__Requirement__
With the line containing "The field tests" as the starting point, output every line of the data below through its final line, character for character.

((

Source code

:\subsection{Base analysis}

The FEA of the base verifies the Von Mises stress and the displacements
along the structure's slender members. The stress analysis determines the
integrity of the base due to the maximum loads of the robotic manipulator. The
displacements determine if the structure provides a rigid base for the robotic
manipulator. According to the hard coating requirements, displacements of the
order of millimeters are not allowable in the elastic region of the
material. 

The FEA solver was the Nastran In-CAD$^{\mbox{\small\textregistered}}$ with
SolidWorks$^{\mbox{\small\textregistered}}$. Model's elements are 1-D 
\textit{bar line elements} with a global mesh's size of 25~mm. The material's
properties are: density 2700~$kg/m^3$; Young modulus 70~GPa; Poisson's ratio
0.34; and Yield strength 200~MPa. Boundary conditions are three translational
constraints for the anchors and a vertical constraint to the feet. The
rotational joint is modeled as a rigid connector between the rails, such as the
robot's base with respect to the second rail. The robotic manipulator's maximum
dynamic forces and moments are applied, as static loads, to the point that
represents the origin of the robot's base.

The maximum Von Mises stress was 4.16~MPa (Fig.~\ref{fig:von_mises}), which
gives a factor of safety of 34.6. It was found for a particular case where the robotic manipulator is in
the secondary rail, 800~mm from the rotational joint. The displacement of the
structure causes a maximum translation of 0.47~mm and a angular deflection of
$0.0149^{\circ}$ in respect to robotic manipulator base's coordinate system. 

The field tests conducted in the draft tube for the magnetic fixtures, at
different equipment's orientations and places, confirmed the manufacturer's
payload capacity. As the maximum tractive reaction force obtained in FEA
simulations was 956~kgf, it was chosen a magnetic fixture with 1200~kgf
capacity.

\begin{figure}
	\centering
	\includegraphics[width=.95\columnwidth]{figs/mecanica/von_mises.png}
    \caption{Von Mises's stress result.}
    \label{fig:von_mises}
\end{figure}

))

__Solution__
The field tests conducted in the draft tube for the magnetic fixtures, at
different equipment's orientations and places, confirmed the manufacturer's
payload capacity. As the maximum tractive reaction force obtained in FEA
simulations was 956~kgf, it was chosen a magnetic fixture with 1200~kgf
capacity.

\begin{figure}
	\centering
	\includegraphics[width=.95\columnwidth]{figs/mecanica/von_mises.png}
    \caption{Von Mises's stress result.}
    \label{fig:von_mises}
\end{figure}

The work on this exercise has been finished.